Collection entries:
--
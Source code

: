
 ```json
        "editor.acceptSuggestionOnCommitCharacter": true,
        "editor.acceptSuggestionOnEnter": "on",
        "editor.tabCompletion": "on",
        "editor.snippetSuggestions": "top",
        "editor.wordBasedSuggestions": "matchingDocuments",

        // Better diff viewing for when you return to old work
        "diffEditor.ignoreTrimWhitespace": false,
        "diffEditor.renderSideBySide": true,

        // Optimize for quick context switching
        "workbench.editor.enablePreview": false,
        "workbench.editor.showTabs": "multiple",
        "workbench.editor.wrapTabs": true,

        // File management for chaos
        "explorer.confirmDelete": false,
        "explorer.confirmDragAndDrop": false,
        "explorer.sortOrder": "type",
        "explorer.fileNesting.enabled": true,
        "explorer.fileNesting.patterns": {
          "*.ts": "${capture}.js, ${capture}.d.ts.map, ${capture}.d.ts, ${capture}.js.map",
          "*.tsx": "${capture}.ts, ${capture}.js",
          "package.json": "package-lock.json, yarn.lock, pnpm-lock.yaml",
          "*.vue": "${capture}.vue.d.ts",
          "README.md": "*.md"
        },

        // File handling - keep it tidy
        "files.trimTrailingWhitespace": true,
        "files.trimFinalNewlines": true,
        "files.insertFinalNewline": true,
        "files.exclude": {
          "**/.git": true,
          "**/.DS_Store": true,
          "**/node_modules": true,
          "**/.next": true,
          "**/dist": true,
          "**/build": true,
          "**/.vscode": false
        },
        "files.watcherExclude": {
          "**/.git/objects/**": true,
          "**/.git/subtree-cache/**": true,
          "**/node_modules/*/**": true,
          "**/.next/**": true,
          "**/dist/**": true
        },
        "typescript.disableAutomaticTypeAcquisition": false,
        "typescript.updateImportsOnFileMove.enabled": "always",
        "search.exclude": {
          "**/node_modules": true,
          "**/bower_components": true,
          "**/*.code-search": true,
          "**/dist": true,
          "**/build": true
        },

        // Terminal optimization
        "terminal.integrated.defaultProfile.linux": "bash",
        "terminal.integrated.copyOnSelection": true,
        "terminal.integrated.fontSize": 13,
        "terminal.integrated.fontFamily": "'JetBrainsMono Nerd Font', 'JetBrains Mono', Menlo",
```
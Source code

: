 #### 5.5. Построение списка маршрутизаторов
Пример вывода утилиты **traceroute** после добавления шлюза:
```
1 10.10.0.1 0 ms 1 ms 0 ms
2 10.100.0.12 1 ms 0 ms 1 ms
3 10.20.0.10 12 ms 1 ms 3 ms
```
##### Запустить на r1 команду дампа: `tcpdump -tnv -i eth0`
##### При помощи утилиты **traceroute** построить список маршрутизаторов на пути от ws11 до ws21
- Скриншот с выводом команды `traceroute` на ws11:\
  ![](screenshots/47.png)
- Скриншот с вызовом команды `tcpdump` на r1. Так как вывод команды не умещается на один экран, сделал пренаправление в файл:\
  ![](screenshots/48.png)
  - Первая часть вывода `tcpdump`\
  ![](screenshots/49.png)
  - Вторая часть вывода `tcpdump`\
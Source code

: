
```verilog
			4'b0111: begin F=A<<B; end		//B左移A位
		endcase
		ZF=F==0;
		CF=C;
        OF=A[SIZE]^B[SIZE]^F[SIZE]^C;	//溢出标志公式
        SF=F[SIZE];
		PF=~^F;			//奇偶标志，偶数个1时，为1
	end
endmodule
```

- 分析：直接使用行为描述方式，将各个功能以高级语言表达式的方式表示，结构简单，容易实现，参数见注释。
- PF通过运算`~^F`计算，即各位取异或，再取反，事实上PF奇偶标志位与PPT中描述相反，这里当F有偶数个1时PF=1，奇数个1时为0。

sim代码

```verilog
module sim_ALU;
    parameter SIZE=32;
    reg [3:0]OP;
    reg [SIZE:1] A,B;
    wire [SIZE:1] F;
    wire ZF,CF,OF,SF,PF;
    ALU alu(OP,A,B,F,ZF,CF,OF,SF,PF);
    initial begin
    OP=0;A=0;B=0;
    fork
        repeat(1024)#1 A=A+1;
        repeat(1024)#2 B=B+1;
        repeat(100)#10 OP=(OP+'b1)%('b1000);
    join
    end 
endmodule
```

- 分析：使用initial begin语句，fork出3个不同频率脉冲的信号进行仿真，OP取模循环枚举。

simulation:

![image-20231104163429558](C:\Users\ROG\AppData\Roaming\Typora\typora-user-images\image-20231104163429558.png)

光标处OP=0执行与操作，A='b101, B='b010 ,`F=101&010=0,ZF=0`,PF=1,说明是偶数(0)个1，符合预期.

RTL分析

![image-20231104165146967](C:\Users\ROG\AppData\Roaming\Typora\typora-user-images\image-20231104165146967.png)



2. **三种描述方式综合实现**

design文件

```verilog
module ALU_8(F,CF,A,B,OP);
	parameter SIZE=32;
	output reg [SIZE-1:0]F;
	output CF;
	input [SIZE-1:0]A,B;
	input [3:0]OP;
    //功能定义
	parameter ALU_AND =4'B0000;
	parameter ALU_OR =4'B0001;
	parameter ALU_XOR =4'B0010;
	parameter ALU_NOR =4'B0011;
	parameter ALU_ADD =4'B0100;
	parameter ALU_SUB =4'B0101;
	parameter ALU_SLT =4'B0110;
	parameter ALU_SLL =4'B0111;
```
--
▶ _What is being asked_
What's needed is a word-for-word restatement of all the entries.

▶ _Solution for this problem_
Source code

:
 ```json
        "editor.acceptSuggestionOnCommitCharacter": true,
        "editor.acceptSuggestionOnEnter": "on",
        "editor.tabCompletion": "on",
        "editor.snippetSuggestions": "top",
        "editor.wordBasedSuggestions": "matchingDocuments",

        // Better diff viewing for when you return to old work
        "diffEditor.ignoreTrimWhitespace": false,
        "diffEditor.renderSideBySide": true,

        // Optimize for quick context switching
        "workbench.editor.enablePreview": false,
        "workbench.editor.showTabs": "multiple",
        "workbench.editor.wrapTabs": true,

        // File management for chaos
        "explorer.confirmDelete": false,
        "explorer.confirmDragAndDrop": false,
        "explorer.sortOrder": "type",
        "explorer.fileNesting.enabled": true,
        "explorer.fileNesting.patterns": {
          "*.ts": "${capture}.js, ${capture}.d.ts.map, ${capture}.d.ts, ${capture}.js.map",
          "*.tsx": "${capture}.ts, ${capture}.js",
          "package.json": "package-lock.json, yarn.lock, pnpm-lock.yaml",
          "*.vue": "${capture}.vue.d.ts",
          "README.md": "*.md"
        },

        // File handling - keep it tidy
        "files.trimTrailingWhitespace": true,
        "files.trimFinalNewlines": true,
        "files.insertFinalNewline": true,
        "files.exclude": {
          "**/.git": true,
          "**/.DS_Store": true,
          "**/node_modules": true,
          "**/.next": true,
          "**/dist": true,
          "**/build": true,
          "**/.vscode": false
        },
        "files.watcherExclude": {
          "**/.git/objects/**": true,
          "**/.git/subtree-cache/**": true,
          "**/node_modules/*/**": true,
          "**/.next/**": true,
          "**/dist/**": true
        },
        "typescript.disableAutomaticTypeAcquisition": false,
        "typescript.updateImportsOnFileMove.enabled": "always",
        "search.exclude": {
          "**/node_modules": true,
          "**/bower_components": true,
          "**/*.code-search": true,
          "**/dist": true,
          "**/build": true
        },

        // Terminal optimization
        "terminal.integrated.defaultProfile.linux": "bash",
        "terminal.integrated.copyOnSelection": true,
        "terminal.integrated.fontSize": 13,
        "terminal.integrated.fontFamily": "'JetBrainsMono Nerd Font', 'JetBrains Mono', Menlo",
```
Source code

: #### 5.5. Построение списка маршрутизаторов
Пример вывода утилиты **traceroute** после добавления шлюза:
```
1 10.10.0.1 0 ms 1 ms 0 ms
2 10.100.0.12 1 ms 0 ms 1 ms
3 10.20.0.10 12 ms 1 ms 3 ms
```
##### Запустить на r1 команду дампа: `tcpdump -tnv -i eth0`
##### При помощи утилиты **traceroute** построить список маршрутизаторов на пути от ws11 до ws21
- Скриншот с выводом команды `traceroute` на ws11:\
  ![](screenshots/47.png)
- Скриншот с вызовом команды `tcpdump` на r1. Так как вывод команды не умещается на один экран, сделал пренаправление в файл:\
  ![](screenshots/48.png)
  - Первая часть вывода `tcpdump`\
  ![](screenshots/49.png)
  - Вторая часть вывода `tcpdump`\
Source code

:
```verilog
			4'b0111: begin F=A<<B; end		//B左移A位
		endcase
		ZF=F==0;
		CF=C;
        OF=A[SIZE]^B[SIZE]^F[SIZE]^C;	//溢出标志公式
        SF=F[SIZE];
		PF=~^F;			//奇偶标志，偶数个1时，为1
	end
endmodule
```

- 分析：直接使用行为描述方式，将各个功能以高级语言表达式的方式表示，结构简单，容易实现，参数见注释。
- PF通过运算`~^F`计算，即各位取异或，再取反，事实上PF奇偶标志位与PPT中描述相反，这里当F有偶数个1时PF=1，奇数个1时为0。

sim代码

```verilog
module sim_ALU;
    parameter SIZE=32;
    reg [3:0]OP;
    reg [SIZE:1] A,B;
    wire [SIZE:1] F;
    wire ZF,CF,OF,SF,PF;
    ALU alu(OP,A,B,F,ZF,CF,OF,SF,PF);
    initial begin
    OP=0;A=0;B=0;
    fork
        repeat(1024)#1 A=A+1;
        repeat(1024)#2 B=B+1;
        repeat(100)#10 OP=(OP+'b1)%('b1000);
    join
    end 
endmodule
```

- 分析：使用initial begin语句，fork出3个不同频率脉冲的信号进行仿真，OP取模循环枚举。

simulation:

![image-20231104163429558](C:\Users\ROG\AppData\Roaming\Typora\typora-user-images\image-20231104163429558.png)

光标处OP=0执行与操作，A='b101, B='b010 ,`F=101&010=0,ZF=0`,PF=1,说明是偶数(0)个1，符合预期.

RTL分析

![image-20231104165146967](C:\Users\ROG\AppData\Roaming\Typora\typora-user-images\image-20231104165146967.png)



2. **三种描述方式综合实现**

design文件

```verilog
module ALU_8(F,CF,A,B,OP);
	parameter SIZE=32;
	output reg [SIZE-1:0]F;
	output CF;
	input [SIZE-1:0]A,B;
	input [3:0]OP;
    //功能定义
	parameter ALU_AND =4'B0000;
	parameter ALU_OR =4'B0001;
	parameter ALU_XOR =4'B0010;
	parameter ALU_NOR =4'B0011;
	parameter ALU_ADD =4'B0100;
	parameter ALU_SUB =4'B0101;
	parameter ALU_SLT =4'B0110;
	parameter ALU_SLL =4'B0111;
```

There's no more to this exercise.